Biographie courte et informations sur Remy de Gourmont
Remy de Gourmont est un écrivain français né le 4 avril 1858 à Bazoches-au-Houlme. Il a vécu principalement à Paris. Il a travaillé comme romancier, critique d'art et journaliste. En 1886, il publie son premier roman Merlette. Il a fondé la revue Mercure de France en 1889 et a dirigé L’Ymagier entre 1894 et 1896. Gourmont a souffert d'une maladie de la peau à partir de 1891 qui l'a beaucoup affaibli. En 1910, il fait connaissance de Natalie Clifford Barney.

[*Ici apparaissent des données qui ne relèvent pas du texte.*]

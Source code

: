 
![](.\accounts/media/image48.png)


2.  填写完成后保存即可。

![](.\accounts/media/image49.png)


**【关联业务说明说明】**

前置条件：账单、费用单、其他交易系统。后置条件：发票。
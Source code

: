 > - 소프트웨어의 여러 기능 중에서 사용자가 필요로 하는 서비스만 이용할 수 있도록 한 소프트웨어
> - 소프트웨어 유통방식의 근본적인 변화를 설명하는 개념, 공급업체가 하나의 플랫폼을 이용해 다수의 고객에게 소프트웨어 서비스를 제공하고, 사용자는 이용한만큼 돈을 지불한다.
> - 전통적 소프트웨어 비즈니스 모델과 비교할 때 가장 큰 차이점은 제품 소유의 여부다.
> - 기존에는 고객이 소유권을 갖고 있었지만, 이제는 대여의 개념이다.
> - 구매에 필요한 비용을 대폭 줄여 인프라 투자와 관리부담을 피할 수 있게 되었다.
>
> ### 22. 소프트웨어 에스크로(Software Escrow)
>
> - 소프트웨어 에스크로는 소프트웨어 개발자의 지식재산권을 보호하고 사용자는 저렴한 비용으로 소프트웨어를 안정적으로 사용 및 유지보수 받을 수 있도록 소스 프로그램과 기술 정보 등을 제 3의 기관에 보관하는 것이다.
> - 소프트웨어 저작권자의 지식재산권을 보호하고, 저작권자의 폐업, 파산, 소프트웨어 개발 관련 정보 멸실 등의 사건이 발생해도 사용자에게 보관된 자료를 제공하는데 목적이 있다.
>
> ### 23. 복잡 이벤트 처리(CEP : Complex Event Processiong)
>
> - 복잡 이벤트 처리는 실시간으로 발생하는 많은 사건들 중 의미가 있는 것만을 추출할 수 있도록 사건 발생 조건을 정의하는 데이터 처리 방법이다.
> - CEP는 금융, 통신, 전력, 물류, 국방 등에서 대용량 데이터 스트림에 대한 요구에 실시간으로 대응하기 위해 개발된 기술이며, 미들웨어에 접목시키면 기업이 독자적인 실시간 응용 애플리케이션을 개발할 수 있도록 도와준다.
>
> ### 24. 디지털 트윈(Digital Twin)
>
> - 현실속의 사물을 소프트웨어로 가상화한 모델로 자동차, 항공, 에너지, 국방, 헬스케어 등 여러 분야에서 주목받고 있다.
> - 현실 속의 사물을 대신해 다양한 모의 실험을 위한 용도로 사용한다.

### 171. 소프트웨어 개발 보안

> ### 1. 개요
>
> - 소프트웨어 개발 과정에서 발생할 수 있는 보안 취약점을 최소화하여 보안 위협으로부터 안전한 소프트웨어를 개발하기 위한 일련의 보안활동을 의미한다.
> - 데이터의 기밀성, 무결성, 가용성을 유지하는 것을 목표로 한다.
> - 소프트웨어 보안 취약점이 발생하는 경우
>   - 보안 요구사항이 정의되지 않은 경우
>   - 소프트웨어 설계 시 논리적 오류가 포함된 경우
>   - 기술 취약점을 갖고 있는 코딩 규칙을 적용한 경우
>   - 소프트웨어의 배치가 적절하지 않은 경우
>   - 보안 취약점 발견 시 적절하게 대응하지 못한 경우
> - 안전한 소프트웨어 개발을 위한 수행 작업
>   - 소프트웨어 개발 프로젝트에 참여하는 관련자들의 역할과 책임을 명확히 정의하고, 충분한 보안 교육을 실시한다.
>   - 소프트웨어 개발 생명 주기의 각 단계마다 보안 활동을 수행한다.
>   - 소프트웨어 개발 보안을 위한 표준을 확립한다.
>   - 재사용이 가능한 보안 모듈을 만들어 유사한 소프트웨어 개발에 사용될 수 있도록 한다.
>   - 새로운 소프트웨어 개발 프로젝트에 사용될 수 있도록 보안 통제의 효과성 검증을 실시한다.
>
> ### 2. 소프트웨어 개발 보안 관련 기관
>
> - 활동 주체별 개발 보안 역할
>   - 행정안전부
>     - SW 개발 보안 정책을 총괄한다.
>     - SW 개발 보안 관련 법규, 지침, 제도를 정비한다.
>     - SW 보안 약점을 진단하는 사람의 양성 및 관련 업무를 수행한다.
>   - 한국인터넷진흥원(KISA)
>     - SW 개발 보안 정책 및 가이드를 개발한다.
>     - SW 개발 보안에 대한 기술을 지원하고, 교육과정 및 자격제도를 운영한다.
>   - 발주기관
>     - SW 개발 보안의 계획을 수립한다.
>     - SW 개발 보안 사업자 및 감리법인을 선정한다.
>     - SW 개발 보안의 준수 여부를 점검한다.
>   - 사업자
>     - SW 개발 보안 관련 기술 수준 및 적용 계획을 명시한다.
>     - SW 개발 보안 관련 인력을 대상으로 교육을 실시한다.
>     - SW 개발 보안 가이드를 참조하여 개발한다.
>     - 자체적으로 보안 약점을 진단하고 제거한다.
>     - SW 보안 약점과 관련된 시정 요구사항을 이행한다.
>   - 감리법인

Il meurt le 27 septembre 1915 dans le 15e arrondissement de Paris. Son travail a porté sur le symbolisme et il a été proche des grands écrivains de son époque.
- Le nu de l’art contemporain est un nu d’hydrothérapie.
- Acquérir la pleine conscience de soi, c’est se connaître tellement différent des autres qu’on ne sent plus avec les hommes que des contacts purement animaux.
- La tare est la conscience qui crée l’indécision, la paresse, la gaucherie, et qui altère la volonté. Or une volonté malade rend l’homme impropre à l’action et en fait un être dangereux pour soi et pour autrui.
- Il n’y a pas de liberté là où le public n’est pas assez intelligent pour aimer les opinions contradictoires. Un tel état d’esprit semble avoir existé en France vers le milieu du dix-huitième siècle : qui nous rendra ces temps sceptiques, ces temps bénis !
- La femme la plus compliquée est plus près de la nature que l’homme le plus simple.
- Toute pensée est une tige qui deviendra fleur, qui deviendra fruit.
- Le principe de la charité est le don gratuit, pur et simple, sans désir, sans espérance, sans but.
- Sachez bien que, partout où vous allez dans la vie, tartufe est sous un tapis et Chérubin dans une armoire.
- Qui ne meurt pas une fois par jour ignore la vie.
- Soyez humains : si vous avez un fils qui ne sait pas distinguer les couleurs, faites-en plutôt un critique d’art qu’un mécanicien de chemin de fer.
- Ce qui manque le plus à l’instruction laïque, c’est qu’elle n’enseigne pas à mourir.
- La superstition est un peu plus humaine que la religion, parce qu’elle manque de morale.
- Heureux ceux qui souffrent ! Cette parole insensée hante toujours vos coeurs debiles et vous avez peur de la joie, par vanité.
- La maladie, la vieillesse, la mort, trois grandes humiliations pour l’homme.